Korrekturen beim Mutterschutz angemahnt
Compliance und Arbeitsrecht: Regelung plant, dass durch eine freiwillige Einverständniserklärung von schwangeren und stillenden Frauen das geltende Verbot von Nacht-, Sonn- und Feiertagsarbeit aufgehoben werden kann
Unterteilung in "unverantwortbare" und "verantwortbare Gefährdungen" von Schwangeren und Stillenden am Arbeitsplatz im Gesetzestext
Die geplante Ausweitung des Mutterschutzes stößt bei Arbeitnehmerverbänden trotz Änderungswünschen auf prinzipielle Zustimmung. Den Arbeitgeberverbänden geht der von Bundesfamilienministerin vorgelegte Gesetzentwurf zur Neuregelung des Mutterschutzrechtes (18/8963) jedoch zu weit. Dies wurde in einer öffentlichen Anhörung des Familienausschusses über die Gesetzesvorlage am Montag deutlich.

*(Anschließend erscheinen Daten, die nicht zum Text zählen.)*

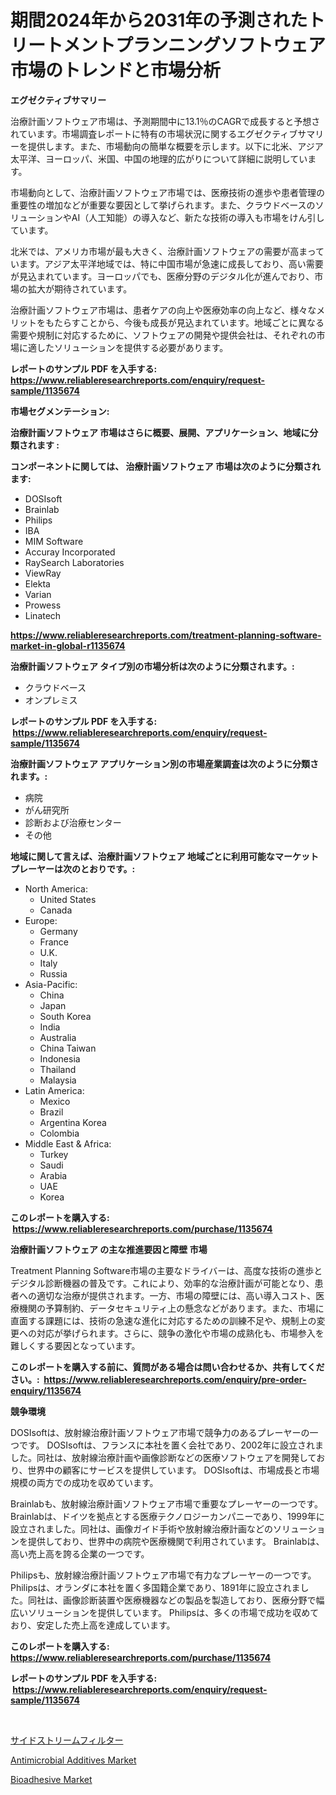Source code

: <p><h1>期間2024年から2031年の予測されたトリートメントプランニングソフトウェア市場のトレンドと市場分析</h1></p><p><strong>エグゼクティブサマリー</strong></p>
<p><p>治療計画ソフトウェア市場は、予測期間中に13.1％のCAGRで成長すると予想されています。市場調査レポートに特有の市場状況に関するエグゼクティブサマリーを提供します。また、市場動向の簡単な概要を示します。以下に北米、アジア太平洋、ヨーロッパ、米国、中国の地理的広がりについて詳細に説明しています。</p><p>市場動向として、治療計画ソフトウェア市場では、医療技術の進歩や患者管理の重要性の増加などが重要な要因として挙げられます。また、クラウドベースのソリューションやAI（人工知能）の導入など、新たな技術の導入も市場をけん引しています。</p><p>北米では、アメリカ市場が最も大きく、治療計画ソフトウェアの需要が高まっています。アジア太平洋地域では、特に中国市場が急速に成長しており、高い需要が見込まれています。ヨーロッパでも、医療分野のデジタル化が進んでおり、市場の拡大が期待されています。</p><p>治療計画ソフトウェア市場は、患者ケアの向上や医療効率の向上など、様々なメリットをもたらすことから、今後も成長が見込まれています。地域ごとに異なる需要や規制に対応するために、ソフトウェアの開発や提供会社は、それぞれの市場に適したソリューションを提供する必要があります。</p></p>
<p><strong>レポートのサンプル PDF を入手する: <a href="https://www.reliableresearchreports.com/enquiry/request-sample/1135674">https://www.reliableresearchreports.com/enquiry/request-sample/1135674</a></strong></p>
<p><strong>市場セグメンテーション:</strong></p>
<p><strong> 治療計画ソフトウェア 市場はさらに概要、展開、アプリケーション、地域に分類されます :</strong></p>
<p><strong>コンポーネントに関しては、 治療計画ソフトウェア 市場は次のように分類されます: &nbsp;</strong></p>
<p><ul><li>DOSIsoft</li><li>Brainlab</li><li>Philips</li><li>IBA</li><li>MIM Software</li><li>Accuray Incorporated</li><li>RaySearch Laboratories</li><li>ViewRay</li><li>Elekta</li><li>Varian</li><li>Prowess</li><li>Linatech</li></ul></p>
<p><strong><a href="https://www.reliableresearchreports.com/treatment-planning-software-market-in-global-r1135674">https://www.reliableresearchreports.com/treatment-planning-software-market-in-global-r1135674</a></strong></p>
<p><strong> 治療計画ソフトウェア タイプ別の市場分析は次のように分類されます。:</strong></p>
<p><ul><li>クラウドベース</li><li>オンプレミス</li></ul></p>
<p><strong>レポートのサンプル PDF を入手する: &nbsp;<a href="https://www.reliableresearchreports.com/enquiry/request-sample/1135674">https://www.reliableresearchreports.com/enquiry/request-sample/1135674</a></strong></p>
<p><strong> 治療計画ソフトウェア アプリケーション別の市場産業調査は次のように分類されます。:</strong></p>
<p><ul><li>病院</li><li>がん研究所</li><li>診断および治療センター</li><li>その他</li></ul></p>
<p><strong>地域に関して言えば、治療計画ソフトウェア 地域ごとに利用可能なマーケットプレーヤーは次のとおりです。:</strong></p>
<p><ul>
    <li>
        North America:
        <ul>
            <li>United States</li>
            <li>Canada</li>
        </ul>
    </li>
    <li>
        Europe:
        <ul>
            <li>Germany</li>
            <li>France</li>
            <li>U.K.</li>
            <li>Italy</li>
            <li>Russia</li>
        </ul>
    </li>
    <li>
        Asia-Pacific:
        <ul>
            <li>China</li>
            <li>Japan</li>
            <li>South Korea</li>
            <li>India</li>
            <li>Australia</li>
            <li>China Taiwan</li>
            <li>Indonesia</li>
            <li>Thailand</li>
            <li>Malaysia</li>
        </ul>
    </li>
    <li>
        Latin America:
        <ul>
            <li>Mexico</li>
            <li>Brazil</li>
            <li>Argentina Korea</li>
            <li>Colombia</li>
        </ul>
    </li>
    <li>
        Middle East & Africa:
        <ul>
            <li>Turkey</li>
            <li>Saudi</li>
            <li>Arabia</li>
            <li>UAE</li>
            <li>Korea</li>
        </ul>
    </li>
    </ul></p>
<p><strong>このレポートを購入する: &nbsp;<a href="https://www.reliableresearchreports.com/purchase/1135674">https://www.reliableresearchreports.com/purchase/1135674</a></strong></p>
<p><strong>治療計画ソフトウェア の主な推進要因と障壁 市場</strong></p>
<p><p>Treatment Planning Software市場の主要なドライバーは、高度な技術の進歩とデジタル診断機器の普及です。これにより、効率的な治療計画が可能となり、患者への適切な治療が提供されます。一方、市場の障壁には、高い導入コスト、医療機関の予算制約、データセキュリティ上の懸念などがあります。また、市場に直面する課題には、技術の急速な進化に対応するための訓練不足や、規制上の変更への対応が挙げられます。さらに、競争の激化や市場の成熟化も、市場参入を難しくする要因となっています。</p></p>
<p><strong>このレポートを購入する前に、質問がある場合は問い合わせるか、共有してください。:&nbsp; <a href="https://www.reliableresearchreports.com/enquiry/pre-order-enquiry/1135674">https://www.reliableresearchreports.com/enquiry/pre-order-enquiry/1135674</a></strong></p>
<p><strong>競争環境</strong></p>
<p><p>DOSIsoftは、放射線治療計画ソフトウェア市場で競争力のあるプレーヤーの一つです。 DOSIsoftは、フランスに本社を置く会社であり、2002年に設立されました。同社は、放射線治療計画や画像診断などの医療ソフトウェアを開発しており、世界中の顧客にサービスを提供しています。 DOSIsoftは、市場成長と市場規模の両方での成功を収めています。</p><p>Brainlabも、放射線治療計画ソフトウェア市場で重要なプレーヤーの一つです。 Brainlabは、ドイツを拠点とする医療テクノロジーカンパニーであり、1999年に設立されました。同社は、画像ガイド手術や放射線治療計画などのソリューションを提供しており、世界中の病院や医療機関で利用されています。 Brainlabは、高い売上高を誇る企業の一つです。</p><p>Philipsも、放射線治療計画ソフトウェア市場で有力なプレーヤーの一つです。 Philipsは、オランダに本社を置く多国籍企業であり、1891年に設立されました。同社は、画像診断装置や医療機器などの製品を製造しており、医療分野で幅広いソリューションを提供しています。 Philipsは、多くの市場で成功を収めており、安定した売上高を達成しています。</p></p>
<p><strong>このレポートを購入する: &nbsp; <a href="https://www.reliableresearchreports.com/purchase/1135674">https://www.reliableresearchreports.com/purchase/1135674</a></strong></p>
<p><strong>レポートのサンプル PDF を入手する: &nbsp;<a href="https://www.reliableresearchreports.com/enquiry/request-sample/1135674">https://www.reliableresearchreports.com/enquiry/request-sample/1135674</a></strong><strong></strong></p>
<p>&nbsp;</p>
<p><p><a href="https://github.com/oafhukehf4709715/Market-Research-Report-List-1/blob/main/166130026626.md">サイドストリームフィルター</a></p><p><a href="https://www.linkedin.com/pulse/antimicrobial-additives-market-comprehensive-report-its-share-vpztc?trackingId=LDSeuxFfmp%2B2bGdFz2hOcQ%3D%3D">Antimicrobial Additives Market</a></p><p><a href="https://www.linkedin.com/pulse/bioadhesive-market-growth-trends-covid-19-impact-forecasts-aoiwc?trackingId=vG%2B3YOMSfiOx6eRL10x2Ng%3D%3D">Bioadhesive Market</a></p></p>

Petra Müller-Knöß vom Vorstand der IG Metall und Anja vom Weusthoff vom DGB-Bundesvorstand begrüßten die geplante Gesetzesnovelle ausdrücklich. Die geplante Regelung, dass durch eine freiwillige Einverständniserklärung von schwangeren und stillenden Frauen das geltende Verbot von Nacht-, Sonn- und Feiertagsarbeit aufgehoben werden kann, lehnten sie entschieden ab. Dies sei eine Absenkung des Schutzes für die Frauen, argumentierten die beiden Gewerkschaftsvertreterinnen. Es müsse befürchtet werden, dass die betroffenen Frauen auf Druck der Arbeitgeber und aus Angst um ihren Arbeitsplatz ihre Einwilligung eben nicht freiwillig erteilen würden.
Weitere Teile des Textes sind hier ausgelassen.